Blood Letters
GMB Chomichuk and Ariel Gordon
When your entire family is caught up in a world war with flesh-eating fog and robotic monstrosities, the only question that matters is: what are you willing to do to survive?
Siblings Kris, Albany, and Millie each inhabit a different part of the war—special ops and cannon-fodder at the front and codeworks behind the line—which transforms and transmutes how they think of themselves and their allegiances. They dump everything they know—confessions and consolations alongside poems for fallen friends and battleground sketches—into letters.

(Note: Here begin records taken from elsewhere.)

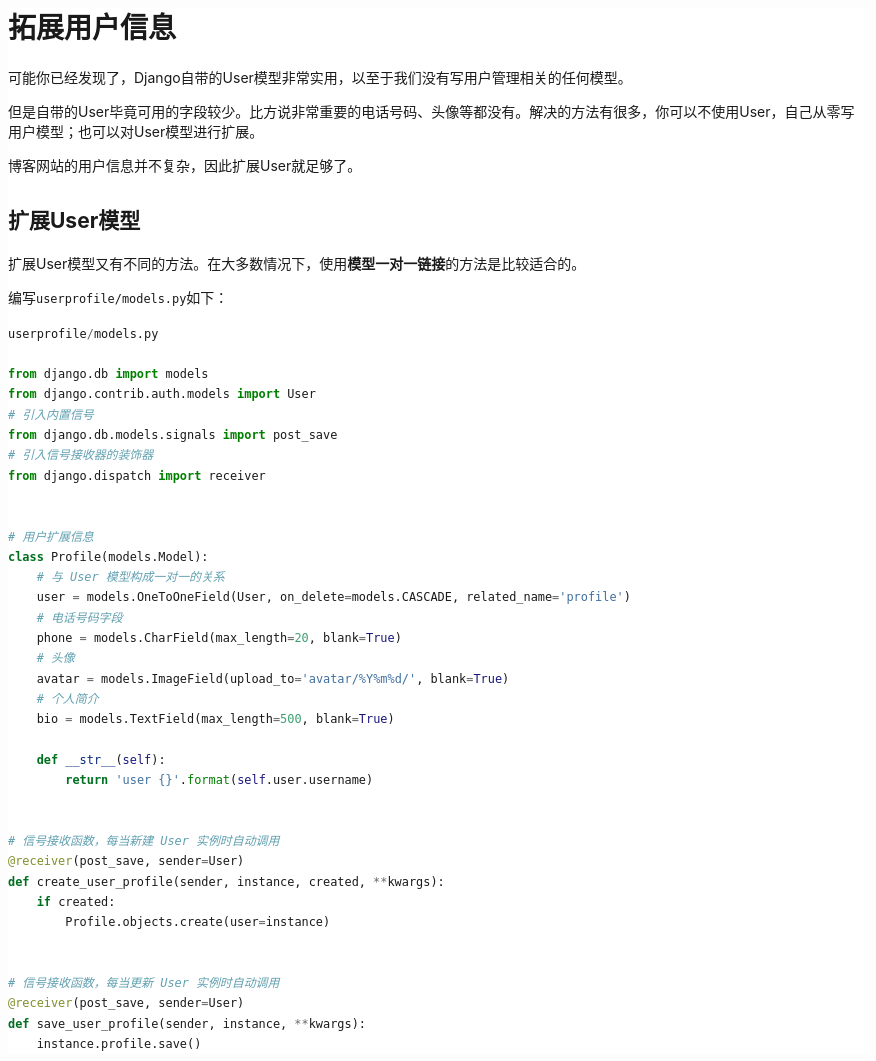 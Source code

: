 # 拓展用户信息
可能你已经发现了，Django自带的User模型非常实用，以至于我们没有写用户管理相关的任何模型。

但是自带的User毕竟可用的字段较少。比方说非常重要的电话号码、头像等都没有。解决的方法有很多，你可以不使用User，自己从零写用户模型；也可以对User模型进行扩展。

博客网站的用户信息并不复杂，因此扩展User就足够了。

## 扩展User模型

扩展User模型又有不同的方法。在大多数情况下，使用**模型一对一链接**的方法是比较适合的。

编写`userprofile/models.py`如下：

```python
userprofile/models.py

from django.db import models
from django.contrib.auth.models import User
# 引入内置信号
from django.db.models.signals import post_save
# 引入信号接收器的装饰器
from django.dispatch import receiver


# 用户扩展信息
class Profile(models.Model):
    # 与 User 模型构成一对一的关系
    user = models.OneToOneField(User, on_delete=models.CASCADE, related_name='profile')
    # 电话号码字段
    phone = models.CharField(max_length=20, blank=True)
    # 头像
    avatar = models.ImageField(upload_to='avatar/%Y%m%d/', blank=True)
    # 个人简介
    bio = models.TextField(max_length=500, blank=True)

    def __str__(self):
        return 'user {}'.format(self.user.username)


# 信号接收函数，每当新建 User 实例时自动调用
@receiver(post_save, sender=User)
def create_user_profile(sender, instance, created, **kwargs):
    if created:
        Profile.objects.create(user=instance)


# 信号接收函数，每当更新 User 实例时自动调用
@receiver(post_save, sender=User)
def save_user_profile(sender, instance, **kwargs):
    instance.profile.save()
```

Advance Praise for Blood Letters
With Blood Letters, Gordon and Chomichuk present a tense recounting of a war at once foreign and all too familiar—a powerful epistolary trek through the personal loves and losses of a single family forced to contend with the manipulation, dehumanization, and disruption that comes to define their lives. — AGA Wilmot, author of Withered and The Death Scene Artist
Blood Letters is an artifact from the future, a jumbled archive of robots, soldiers, dot-matrix print-outs, ID cards, propaganda posters, photos and maps: Human detritus offering hints that something has gone horribly wrong. Letters fly back and forth as siblings strive to stay in contact in a world at war. This cascade of communication, chaotic attempts at human connection, may ultimately be doing more harm than good. Family letters improve morale, which in turn leads to increased lethality. Love hurt —or in this case, kills.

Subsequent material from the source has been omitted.